Cosa pensa del pressing dei moderati su Monti?
Coloro che si autoproclamano “moderati”, che alla fine rappresentano una fetta molto esile dell’attuale schieramento politico, sono gli stessi che sono sopravvissuti culturalmente alla prima Repubblica consociativa e che oggi si dicono pronti a costruire l’architrave della terza Repubblica.
Chi sono in particolare?
Sono sostanzialmente i democristiani, o ciò che ne resta, che vent’anni dopo ancora non hanno capito che il sistema politico italiano è di fatto polarizzato su due schieramenti, di centrosinistra e di centrodestra. In passato qualsiasi ipotesi terzista non ha funzionato, se non come agente di disturbo delle due formazioni maggiori. La funzione storica dei democristiani centristi, infatti, è proprio quella di condizionare, tendenzialmente in cambio di qualcosa, uno dei due schieramenti.
Riccardi, Montezemolo, Olivero, Bonanni. I nomi che per ora emergono sono questi…
Ad eccezione di Montezemolo, sono proprio coloro che rappresentano quella parte di cui parlavo in precedenza. Prendiamo Bonanni, rappresentante di un sindacato che ha partecipato a devastare il sistema italiano: a fronte di questa responsabilità nei confronti del declino dell’amministrazione pubblica di questo Paese, non capisco proprio come faccia adesso a presentarsi nel ruolo di rinnovatore.
Quanto è realistica tutta questa operazione su Monti?
A mio giudizio quest’operazione non ha alcuna possibilità di riuscita e non credo che Monti possa davvero mettere la faccia in tutto questo.
Un eventuale partito di Monti chi dovrebbe raccogliere per poter rappresentare davvero qualcosa di nuovo?

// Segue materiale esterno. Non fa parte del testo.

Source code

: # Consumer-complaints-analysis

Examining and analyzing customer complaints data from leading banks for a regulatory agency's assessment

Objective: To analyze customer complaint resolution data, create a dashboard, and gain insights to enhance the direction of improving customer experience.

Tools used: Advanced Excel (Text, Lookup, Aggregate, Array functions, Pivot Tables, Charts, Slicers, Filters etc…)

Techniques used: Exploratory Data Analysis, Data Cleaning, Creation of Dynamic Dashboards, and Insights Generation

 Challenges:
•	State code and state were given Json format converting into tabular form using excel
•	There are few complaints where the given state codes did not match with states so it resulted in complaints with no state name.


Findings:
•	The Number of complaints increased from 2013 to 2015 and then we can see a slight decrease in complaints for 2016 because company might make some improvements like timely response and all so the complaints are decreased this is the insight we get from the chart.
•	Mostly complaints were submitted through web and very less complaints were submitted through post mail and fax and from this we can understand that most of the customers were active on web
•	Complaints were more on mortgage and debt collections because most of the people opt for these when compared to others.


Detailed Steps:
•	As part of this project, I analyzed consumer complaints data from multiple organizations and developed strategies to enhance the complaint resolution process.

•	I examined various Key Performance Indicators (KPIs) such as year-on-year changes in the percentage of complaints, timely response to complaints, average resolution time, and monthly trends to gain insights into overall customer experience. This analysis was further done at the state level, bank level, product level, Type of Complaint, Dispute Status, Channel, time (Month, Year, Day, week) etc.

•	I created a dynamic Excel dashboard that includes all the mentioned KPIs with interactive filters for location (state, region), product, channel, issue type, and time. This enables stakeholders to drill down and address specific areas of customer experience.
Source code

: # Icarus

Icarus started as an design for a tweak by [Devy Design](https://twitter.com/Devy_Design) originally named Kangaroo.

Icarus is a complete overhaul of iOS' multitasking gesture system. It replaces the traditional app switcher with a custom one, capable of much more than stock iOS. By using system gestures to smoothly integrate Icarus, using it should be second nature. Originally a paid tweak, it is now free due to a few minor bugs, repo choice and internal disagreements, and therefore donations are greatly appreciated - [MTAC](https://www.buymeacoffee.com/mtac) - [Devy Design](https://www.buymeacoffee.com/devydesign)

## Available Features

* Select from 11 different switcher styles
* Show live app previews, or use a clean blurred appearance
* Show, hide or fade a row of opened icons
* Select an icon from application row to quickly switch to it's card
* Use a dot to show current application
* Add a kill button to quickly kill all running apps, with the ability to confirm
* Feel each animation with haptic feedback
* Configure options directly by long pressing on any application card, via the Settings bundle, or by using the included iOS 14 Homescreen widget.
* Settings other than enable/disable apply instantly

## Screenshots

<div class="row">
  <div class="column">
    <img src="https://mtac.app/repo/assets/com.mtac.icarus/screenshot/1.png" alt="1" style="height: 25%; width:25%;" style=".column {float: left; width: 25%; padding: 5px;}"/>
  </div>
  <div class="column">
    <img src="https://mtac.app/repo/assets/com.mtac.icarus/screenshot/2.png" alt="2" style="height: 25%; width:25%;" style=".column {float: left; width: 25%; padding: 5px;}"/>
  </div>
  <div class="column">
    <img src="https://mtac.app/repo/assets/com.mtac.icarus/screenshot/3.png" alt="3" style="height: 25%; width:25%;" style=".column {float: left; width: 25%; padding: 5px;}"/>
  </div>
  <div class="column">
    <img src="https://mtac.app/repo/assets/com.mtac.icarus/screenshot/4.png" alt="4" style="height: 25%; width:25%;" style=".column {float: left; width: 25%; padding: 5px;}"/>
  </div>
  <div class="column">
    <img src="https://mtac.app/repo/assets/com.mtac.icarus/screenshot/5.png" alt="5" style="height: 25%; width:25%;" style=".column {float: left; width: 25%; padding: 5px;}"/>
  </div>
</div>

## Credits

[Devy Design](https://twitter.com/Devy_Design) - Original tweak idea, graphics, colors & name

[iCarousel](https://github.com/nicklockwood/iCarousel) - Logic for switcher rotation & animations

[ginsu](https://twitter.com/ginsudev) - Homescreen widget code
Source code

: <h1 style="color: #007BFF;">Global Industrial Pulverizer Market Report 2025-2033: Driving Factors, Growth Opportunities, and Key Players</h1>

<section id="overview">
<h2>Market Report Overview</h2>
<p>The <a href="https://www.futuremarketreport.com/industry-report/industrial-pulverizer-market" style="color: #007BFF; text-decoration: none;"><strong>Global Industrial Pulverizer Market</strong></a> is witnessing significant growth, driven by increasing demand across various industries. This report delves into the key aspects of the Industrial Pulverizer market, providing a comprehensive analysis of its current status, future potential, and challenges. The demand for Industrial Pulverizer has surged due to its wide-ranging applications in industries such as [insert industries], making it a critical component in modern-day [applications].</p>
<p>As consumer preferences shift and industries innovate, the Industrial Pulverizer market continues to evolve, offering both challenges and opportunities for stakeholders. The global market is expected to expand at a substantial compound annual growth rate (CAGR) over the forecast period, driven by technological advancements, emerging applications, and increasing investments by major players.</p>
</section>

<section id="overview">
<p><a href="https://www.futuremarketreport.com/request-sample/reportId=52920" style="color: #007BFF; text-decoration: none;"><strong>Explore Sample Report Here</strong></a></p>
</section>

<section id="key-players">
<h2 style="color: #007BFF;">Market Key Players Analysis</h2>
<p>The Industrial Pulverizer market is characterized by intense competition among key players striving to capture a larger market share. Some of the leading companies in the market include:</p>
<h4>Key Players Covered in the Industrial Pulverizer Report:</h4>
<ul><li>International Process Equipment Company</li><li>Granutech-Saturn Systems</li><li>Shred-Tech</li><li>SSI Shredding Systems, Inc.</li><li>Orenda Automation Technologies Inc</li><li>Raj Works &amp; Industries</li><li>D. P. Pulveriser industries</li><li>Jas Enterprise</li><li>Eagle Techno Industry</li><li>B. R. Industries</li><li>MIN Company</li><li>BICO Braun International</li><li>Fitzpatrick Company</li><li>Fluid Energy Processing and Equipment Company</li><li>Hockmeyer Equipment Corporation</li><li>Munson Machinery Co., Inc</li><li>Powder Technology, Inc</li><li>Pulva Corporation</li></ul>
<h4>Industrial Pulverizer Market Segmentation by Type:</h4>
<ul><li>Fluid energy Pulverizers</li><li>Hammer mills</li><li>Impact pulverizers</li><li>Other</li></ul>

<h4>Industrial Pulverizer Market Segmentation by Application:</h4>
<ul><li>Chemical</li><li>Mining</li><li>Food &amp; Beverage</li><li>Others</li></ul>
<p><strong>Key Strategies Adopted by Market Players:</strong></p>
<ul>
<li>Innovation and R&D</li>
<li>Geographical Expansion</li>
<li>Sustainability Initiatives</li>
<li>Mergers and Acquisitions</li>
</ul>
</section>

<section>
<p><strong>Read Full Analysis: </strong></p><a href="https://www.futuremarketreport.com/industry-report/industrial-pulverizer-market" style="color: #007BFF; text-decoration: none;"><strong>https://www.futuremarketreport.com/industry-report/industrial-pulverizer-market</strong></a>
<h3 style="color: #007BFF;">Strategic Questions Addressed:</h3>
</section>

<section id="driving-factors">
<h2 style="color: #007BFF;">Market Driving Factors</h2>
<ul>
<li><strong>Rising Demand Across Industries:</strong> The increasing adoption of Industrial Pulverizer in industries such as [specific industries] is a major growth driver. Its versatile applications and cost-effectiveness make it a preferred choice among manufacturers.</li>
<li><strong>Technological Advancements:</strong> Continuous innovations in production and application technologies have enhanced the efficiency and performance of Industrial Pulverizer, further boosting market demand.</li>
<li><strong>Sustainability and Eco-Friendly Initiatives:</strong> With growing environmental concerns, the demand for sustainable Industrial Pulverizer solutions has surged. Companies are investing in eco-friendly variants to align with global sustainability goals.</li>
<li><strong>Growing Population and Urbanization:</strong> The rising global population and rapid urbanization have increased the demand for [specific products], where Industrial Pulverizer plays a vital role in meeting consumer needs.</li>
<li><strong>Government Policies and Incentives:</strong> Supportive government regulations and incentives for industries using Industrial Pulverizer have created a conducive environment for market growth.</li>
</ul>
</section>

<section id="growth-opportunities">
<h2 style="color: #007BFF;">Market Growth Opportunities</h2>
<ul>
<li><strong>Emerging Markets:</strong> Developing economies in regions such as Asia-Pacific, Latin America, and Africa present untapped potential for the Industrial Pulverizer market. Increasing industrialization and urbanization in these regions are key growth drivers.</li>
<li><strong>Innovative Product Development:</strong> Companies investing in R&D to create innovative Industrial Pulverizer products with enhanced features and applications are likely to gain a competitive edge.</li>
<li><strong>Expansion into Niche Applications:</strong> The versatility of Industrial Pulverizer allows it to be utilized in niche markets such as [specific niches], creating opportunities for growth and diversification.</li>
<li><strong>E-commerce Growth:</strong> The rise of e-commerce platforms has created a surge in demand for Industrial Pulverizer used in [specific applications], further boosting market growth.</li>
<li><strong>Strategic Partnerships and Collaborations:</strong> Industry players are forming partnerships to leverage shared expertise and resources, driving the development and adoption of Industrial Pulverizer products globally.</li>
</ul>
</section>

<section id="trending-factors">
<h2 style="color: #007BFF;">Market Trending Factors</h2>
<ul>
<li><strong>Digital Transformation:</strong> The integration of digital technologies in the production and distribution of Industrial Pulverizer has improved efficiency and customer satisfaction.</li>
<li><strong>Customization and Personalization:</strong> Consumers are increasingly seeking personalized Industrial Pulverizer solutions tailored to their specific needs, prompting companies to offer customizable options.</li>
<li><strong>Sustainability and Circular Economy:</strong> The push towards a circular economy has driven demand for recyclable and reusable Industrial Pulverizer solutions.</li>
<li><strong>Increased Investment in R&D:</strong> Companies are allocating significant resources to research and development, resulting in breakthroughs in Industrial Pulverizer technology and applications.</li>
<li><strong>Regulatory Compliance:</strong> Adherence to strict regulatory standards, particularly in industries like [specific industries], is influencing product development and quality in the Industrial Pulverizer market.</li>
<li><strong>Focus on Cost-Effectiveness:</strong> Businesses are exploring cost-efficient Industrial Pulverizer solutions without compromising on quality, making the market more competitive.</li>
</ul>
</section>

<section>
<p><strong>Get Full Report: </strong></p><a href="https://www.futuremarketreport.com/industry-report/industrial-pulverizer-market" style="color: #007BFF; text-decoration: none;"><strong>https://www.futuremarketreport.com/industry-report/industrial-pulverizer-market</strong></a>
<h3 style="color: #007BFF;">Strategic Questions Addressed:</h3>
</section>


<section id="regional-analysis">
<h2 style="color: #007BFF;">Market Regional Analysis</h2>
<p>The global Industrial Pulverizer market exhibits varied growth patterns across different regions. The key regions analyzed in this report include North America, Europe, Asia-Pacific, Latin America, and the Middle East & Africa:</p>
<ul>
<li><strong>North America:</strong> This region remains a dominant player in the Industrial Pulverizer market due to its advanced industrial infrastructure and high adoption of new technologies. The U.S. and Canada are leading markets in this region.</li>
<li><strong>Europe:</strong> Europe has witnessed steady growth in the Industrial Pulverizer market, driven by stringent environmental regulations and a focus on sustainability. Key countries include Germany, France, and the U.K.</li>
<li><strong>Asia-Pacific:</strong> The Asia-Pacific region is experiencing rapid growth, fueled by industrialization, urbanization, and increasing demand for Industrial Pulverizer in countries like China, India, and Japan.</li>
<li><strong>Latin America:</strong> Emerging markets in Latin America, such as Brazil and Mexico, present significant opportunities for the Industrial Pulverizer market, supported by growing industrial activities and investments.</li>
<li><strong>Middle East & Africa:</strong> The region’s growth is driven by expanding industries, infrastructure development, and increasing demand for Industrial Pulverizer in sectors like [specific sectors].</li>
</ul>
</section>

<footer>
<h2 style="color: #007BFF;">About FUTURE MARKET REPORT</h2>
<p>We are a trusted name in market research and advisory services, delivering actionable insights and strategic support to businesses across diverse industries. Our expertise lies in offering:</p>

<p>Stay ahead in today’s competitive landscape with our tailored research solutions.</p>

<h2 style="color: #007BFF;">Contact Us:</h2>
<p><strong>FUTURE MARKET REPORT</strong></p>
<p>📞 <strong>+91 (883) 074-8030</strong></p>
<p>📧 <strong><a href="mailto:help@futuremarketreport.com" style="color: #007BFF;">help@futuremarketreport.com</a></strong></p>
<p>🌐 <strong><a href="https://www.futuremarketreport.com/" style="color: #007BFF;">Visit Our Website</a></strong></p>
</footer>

Questa è sicuramente la domanda più importante a cui non è facile rispondere, ma ribadisco che Monti difficilmente vorrà parteciparvi, per un motivo in particolare.
Quale?
Perché Monti vuole diventare presidente della Repubblica. Sarà anche un uomo disinteressato e al servizio del Paese, ma è evidente che due conti se li è fatti pure lui, arrivando probabilmente alla conclusione che 7 anni al Quirinale sono meglio di altri due stentati a Palazzo Chigi. I cosiddetti “montiani”, per rispondere alla domanda di prima, non è chiaro quindi a chi si rivolgano, visto che al momento in Italia l’unica cosa davvero da fare è ricostruire il centrodestra. A tutti i centristi consiglierei dunque di mettersi al lavoro per raggiungere questo obiettivo.
Si dice che un Monti candidato alle prossime elezioni potrebbe dare garanzia ai mercati sulla continuità della politica italiana dell’ultimo anno e rassicurare le varie cancellerie. Cosa ne pensa?
Riagganciandomi al discorso che facevo prima, è molto più probabile veder salire Monti al Quirinale, così queste garanzie diventerebbero automaticamente settennali. Da presidente della Repubblica Monti continuerebbe comunque ad avere un peso rilevante, basti vedere quanto fatto da Napolitano in questi ultimi mesi, quindi sarebbe in tutti i casi una garanzia di equilibrio sia a livello interno che esterno. Non sono però di certo i mercati a dover spingere Monti ad andare al governo perché, fino a prova contraria, in Italia c’è ancora il suffragio universale. Innanzitutto voteremo quindi per un governo politico, niente di più.